**About this exercise:**
Restate word for word the lines of the material below, from the line with "Sí, tengo Git." to the line with "El 27/02/17 a", both lines included, and no others.
· · ·
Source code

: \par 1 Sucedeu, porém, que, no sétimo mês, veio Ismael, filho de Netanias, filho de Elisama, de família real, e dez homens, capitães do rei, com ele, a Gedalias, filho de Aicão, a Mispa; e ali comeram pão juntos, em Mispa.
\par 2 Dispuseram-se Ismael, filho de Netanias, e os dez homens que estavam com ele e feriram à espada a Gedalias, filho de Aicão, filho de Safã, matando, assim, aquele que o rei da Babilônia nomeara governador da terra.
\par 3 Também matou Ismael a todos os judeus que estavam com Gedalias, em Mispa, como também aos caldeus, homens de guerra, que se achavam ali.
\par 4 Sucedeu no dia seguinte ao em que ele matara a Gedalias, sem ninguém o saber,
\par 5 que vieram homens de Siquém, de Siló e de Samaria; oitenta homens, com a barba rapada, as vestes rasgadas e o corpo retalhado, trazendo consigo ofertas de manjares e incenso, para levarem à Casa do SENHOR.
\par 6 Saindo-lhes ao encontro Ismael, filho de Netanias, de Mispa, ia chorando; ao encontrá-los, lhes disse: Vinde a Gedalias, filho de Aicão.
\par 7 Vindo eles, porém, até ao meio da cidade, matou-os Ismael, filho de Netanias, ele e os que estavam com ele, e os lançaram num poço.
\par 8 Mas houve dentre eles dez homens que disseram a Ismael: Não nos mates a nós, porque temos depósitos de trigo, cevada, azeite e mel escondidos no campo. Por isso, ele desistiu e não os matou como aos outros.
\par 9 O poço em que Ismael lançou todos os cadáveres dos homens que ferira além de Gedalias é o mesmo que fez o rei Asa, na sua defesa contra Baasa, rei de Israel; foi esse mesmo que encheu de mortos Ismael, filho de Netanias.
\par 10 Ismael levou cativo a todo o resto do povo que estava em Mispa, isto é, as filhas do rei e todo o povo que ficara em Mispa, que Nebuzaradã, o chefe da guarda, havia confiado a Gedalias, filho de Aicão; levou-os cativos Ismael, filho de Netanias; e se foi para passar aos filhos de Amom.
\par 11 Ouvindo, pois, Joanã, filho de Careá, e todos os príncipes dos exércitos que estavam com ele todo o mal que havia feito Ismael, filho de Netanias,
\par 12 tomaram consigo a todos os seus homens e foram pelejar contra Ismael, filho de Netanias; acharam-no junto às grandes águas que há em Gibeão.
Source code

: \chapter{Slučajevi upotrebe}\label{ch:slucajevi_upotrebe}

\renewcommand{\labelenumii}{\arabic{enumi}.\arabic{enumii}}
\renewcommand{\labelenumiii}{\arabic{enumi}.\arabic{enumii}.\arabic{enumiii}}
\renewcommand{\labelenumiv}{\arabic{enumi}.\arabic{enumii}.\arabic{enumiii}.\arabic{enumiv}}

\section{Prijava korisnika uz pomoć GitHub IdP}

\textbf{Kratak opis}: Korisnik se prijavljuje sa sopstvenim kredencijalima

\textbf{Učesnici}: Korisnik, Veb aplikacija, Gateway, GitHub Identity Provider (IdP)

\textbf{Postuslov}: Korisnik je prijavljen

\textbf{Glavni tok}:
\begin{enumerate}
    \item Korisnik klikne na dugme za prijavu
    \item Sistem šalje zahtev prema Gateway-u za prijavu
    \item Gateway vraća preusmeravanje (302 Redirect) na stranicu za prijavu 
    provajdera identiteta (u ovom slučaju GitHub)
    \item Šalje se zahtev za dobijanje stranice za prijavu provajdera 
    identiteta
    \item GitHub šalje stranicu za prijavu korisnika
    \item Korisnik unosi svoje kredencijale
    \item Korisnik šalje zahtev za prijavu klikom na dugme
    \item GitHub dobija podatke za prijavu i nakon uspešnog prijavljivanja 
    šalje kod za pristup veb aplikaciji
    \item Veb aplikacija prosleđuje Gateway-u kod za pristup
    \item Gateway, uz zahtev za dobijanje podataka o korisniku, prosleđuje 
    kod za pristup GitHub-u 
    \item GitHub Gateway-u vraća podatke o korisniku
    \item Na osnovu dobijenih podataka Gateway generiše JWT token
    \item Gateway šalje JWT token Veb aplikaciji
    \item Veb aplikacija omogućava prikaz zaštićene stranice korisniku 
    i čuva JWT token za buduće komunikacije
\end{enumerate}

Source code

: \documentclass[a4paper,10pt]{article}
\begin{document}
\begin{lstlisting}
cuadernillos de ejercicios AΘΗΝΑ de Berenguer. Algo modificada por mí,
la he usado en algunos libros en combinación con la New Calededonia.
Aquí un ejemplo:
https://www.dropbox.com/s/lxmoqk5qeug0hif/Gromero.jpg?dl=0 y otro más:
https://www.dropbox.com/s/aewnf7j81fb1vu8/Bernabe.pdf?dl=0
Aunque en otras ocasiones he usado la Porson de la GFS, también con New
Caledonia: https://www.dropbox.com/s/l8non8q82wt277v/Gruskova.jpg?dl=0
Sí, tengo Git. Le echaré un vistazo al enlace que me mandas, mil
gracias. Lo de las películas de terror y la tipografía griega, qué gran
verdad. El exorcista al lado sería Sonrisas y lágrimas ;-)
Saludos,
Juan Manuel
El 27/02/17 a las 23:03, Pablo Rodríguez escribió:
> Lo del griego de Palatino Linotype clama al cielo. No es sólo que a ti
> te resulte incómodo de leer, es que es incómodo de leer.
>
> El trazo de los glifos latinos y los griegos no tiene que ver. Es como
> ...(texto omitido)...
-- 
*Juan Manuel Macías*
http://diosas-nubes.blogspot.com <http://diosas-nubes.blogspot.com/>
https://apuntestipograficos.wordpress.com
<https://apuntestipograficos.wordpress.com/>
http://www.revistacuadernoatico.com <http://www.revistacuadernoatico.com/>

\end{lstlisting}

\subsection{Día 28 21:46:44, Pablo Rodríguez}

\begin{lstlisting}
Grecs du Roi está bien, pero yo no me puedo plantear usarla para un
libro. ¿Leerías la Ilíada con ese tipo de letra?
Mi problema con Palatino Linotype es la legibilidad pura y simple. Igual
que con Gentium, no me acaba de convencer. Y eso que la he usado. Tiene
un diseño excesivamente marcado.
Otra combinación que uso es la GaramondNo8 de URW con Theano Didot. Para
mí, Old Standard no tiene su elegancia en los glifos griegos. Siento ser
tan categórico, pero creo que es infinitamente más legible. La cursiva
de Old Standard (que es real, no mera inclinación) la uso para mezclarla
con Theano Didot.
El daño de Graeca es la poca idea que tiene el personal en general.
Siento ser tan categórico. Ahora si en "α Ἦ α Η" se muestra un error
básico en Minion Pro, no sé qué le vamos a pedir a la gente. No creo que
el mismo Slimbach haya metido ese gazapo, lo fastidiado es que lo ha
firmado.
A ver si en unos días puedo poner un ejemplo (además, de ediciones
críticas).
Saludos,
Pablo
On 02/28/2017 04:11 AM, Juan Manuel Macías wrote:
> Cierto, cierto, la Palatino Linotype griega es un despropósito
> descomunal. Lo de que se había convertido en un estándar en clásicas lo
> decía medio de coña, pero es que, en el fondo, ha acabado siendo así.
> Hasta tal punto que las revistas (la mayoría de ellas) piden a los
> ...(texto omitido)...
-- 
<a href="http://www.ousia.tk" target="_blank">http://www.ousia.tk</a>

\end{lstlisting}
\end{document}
· · ·
**Output below:**
Sí, tengo Git. Le echaré un vistazo al enlace que me mandas, mil
gracias. Lo de las películas de terror y la tipografía griega, qué gran
verdad. El exorcista al lado sería Sonrisas y lágrimas ;-)
Saludos,
Juan Manuel
El 27/02/17 a las 23:03, Pablo Rodríguez escribió:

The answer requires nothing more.